I see frequent mention that Swift arrays, due to copy-on-write, are not threadsafe, but have found this works, as it updates different and unique elements in an array from different threads simultaneously:
//pixels is [(UInt8, UInt8, UInt8)]
let q = DispatchQueue(label: "processImage", attributes: .concurrent)
q.sync {
DispatchQueue.concurrentPerform(iterations: n) { i in
... do work ...
pixels[i] = ... store result ...
}
}
(simplified version of this function)
If threads never write to the same indexes, does copy-on-write still interfere with this? I'm wondering if this is safe since the array itself is not changing length or memory usage. But it does seem that copy-on-write would prevent the array from staying consistent in such a scenario.
If this is not safe, and since doing parallel computations on images (pixel arrays) or other data stores is a common requirement in parallel computation, what is the best idiom for this? Is it better that each thread have its own array and then they are combined after all threads complete? It seems like additional overhead and the memory juggling from creating and destroying all these arrays doesn't feel right.
No. If we run the following code, the thread sanitizer (see this guide) reports a race condition when writing to values[idx]
. However, in my testing, it does work in practice more or less every single time. I ran it in a loop, running thousands upon thousands of times, and had one crash. But this is clearly not what we're meant to do.
let NUM = 1_000_000
func a() {
var values = [Int](repeating: 0, count: NUM)
DispatchQueue.concurrentPerform(iterations: NUM) { idx in
values[idx] = idx // <- not thread safe
}
}
However, it does not seem to be related to any copy-on-write mechanics. Since the threads access the array via closure capture, they are all in fact accessing the same array. We can also put the array in a reference type Box
, and we still have problems with race conditions. To me, this indicates that it's not the copy-on-write behaviour of arrays that is the root of the problem.
class Box {
var values: [Int]
init(values: [Int]) {
self.values = values
}
func update(at index: Int, value: Int) {
values[index] = value // <- not thread safe
}
}
func b() {
let box = Box(values: [Int](repeating: 0, count: NUM))

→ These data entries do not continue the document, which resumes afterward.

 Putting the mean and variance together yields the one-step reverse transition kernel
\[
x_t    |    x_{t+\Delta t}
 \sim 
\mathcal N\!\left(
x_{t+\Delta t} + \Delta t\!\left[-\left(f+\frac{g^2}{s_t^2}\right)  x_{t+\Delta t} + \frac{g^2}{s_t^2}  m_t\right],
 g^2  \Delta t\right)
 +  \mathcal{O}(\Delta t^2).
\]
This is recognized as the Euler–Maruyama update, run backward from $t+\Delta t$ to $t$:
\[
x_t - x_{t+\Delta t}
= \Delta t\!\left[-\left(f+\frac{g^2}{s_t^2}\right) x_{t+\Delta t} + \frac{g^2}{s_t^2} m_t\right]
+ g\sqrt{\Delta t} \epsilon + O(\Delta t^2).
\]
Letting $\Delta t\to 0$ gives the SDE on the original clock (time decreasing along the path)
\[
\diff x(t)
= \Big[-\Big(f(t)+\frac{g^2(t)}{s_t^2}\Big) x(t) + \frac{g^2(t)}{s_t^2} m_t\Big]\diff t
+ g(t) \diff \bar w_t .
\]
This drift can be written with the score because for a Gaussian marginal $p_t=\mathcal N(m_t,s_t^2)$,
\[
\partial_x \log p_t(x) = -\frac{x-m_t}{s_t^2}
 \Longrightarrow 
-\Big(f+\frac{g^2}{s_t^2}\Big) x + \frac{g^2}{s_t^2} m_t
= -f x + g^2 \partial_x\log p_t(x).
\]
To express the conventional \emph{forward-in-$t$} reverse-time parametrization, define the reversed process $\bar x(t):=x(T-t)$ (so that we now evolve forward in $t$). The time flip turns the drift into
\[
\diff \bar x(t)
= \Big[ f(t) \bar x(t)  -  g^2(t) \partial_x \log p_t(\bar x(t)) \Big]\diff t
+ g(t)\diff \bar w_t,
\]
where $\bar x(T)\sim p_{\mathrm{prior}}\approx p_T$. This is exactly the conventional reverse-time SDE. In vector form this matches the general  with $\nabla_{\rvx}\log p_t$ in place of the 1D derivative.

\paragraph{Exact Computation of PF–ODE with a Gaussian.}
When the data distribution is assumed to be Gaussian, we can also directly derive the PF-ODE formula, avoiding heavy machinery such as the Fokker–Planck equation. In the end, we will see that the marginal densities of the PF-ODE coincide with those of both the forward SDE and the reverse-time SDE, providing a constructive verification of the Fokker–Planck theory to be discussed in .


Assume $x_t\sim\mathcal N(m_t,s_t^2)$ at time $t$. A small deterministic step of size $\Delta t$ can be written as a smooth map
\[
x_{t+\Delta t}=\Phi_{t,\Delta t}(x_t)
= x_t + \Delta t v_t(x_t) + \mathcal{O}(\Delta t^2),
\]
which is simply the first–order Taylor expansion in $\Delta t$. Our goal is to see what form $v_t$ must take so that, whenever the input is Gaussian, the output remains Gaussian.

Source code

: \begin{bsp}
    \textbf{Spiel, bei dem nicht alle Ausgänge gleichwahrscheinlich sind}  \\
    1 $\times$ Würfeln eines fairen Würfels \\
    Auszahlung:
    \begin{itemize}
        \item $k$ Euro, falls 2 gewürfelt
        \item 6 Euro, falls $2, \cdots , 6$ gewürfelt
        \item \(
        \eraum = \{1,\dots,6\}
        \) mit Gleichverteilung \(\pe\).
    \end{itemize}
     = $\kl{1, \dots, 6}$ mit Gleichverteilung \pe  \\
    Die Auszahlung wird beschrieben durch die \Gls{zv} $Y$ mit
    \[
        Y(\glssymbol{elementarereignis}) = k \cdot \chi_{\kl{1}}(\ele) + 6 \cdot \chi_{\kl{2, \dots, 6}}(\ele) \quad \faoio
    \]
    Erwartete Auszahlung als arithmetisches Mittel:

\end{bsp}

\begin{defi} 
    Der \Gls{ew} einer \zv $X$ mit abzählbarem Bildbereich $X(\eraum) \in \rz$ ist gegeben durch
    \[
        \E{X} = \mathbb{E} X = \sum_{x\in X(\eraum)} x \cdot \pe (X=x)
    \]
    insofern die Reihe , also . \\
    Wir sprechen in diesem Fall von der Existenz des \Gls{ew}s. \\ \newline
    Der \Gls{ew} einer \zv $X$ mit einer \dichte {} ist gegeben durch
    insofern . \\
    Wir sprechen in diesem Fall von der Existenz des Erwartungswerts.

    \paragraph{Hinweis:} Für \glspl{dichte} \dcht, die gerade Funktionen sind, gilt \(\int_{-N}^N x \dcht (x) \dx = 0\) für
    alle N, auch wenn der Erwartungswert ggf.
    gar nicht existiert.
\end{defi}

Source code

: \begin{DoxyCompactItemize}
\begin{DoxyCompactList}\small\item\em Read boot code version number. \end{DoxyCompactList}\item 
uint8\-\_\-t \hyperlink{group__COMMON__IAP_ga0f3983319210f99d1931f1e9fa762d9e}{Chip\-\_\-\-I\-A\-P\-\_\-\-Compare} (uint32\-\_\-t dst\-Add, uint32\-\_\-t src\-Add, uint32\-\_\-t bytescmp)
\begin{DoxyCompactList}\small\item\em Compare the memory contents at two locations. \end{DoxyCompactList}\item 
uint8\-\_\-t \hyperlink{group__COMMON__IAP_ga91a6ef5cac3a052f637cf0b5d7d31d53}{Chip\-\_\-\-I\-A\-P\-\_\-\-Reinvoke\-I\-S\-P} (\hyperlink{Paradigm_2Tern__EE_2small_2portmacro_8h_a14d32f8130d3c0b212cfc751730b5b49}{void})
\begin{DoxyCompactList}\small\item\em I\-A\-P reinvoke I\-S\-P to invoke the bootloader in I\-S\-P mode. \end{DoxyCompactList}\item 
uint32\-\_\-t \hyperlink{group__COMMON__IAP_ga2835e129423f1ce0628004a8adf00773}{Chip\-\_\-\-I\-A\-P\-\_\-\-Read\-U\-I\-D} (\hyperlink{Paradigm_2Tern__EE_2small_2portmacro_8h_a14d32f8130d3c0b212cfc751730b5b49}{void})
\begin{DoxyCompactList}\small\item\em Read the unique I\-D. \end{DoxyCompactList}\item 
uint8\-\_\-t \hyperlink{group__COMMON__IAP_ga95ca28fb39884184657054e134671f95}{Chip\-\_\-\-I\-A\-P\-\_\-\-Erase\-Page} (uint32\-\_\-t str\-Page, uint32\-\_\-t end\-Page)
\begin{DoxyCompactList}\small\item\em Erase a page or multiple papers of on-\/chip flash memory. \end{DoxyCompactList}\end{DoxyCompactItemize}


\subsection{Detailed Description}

DispatchQueue.concurrentPerform(iterations: NUM) { idx in
box.update(at: idx, value: idx)
}
}
b()
If we access the underlying buffer directly via withUnsafeMutableBufferPointer
, it should however work correctly. The thread sanitizer doesn't complain, at least.
func c() {
var values = [Int](repeating: 0, count: NUM)
values.withUnsafeMutableBufferPointer { buffer in
DispatchQueue.concurrentPerform(iterations: NUM) { idx in
buffer[idx] = idx // <- *is* thread safe
}
}
}
The copy on write behaviour of arrays in Swift should be thread safe. The reason this isn't safe is because COW isn't being triggered in the first place.
The array value references an underlying memory buffer. Before editing the buffer, it checks that the reference count of the buffer is greater than 1. If it is, it copies the buffer to a new memory location and uses that new buffer instead. This is thread-safe since the original buffer will be untouched.
In the example above, the reference count for the underlying buffer remains at 1, since we don't actually have multiple arrays all referencing the same buffer; we have multiple "references" to the same array, referencing the buffer only once. Since there's only the one array value, no copy on write will happen.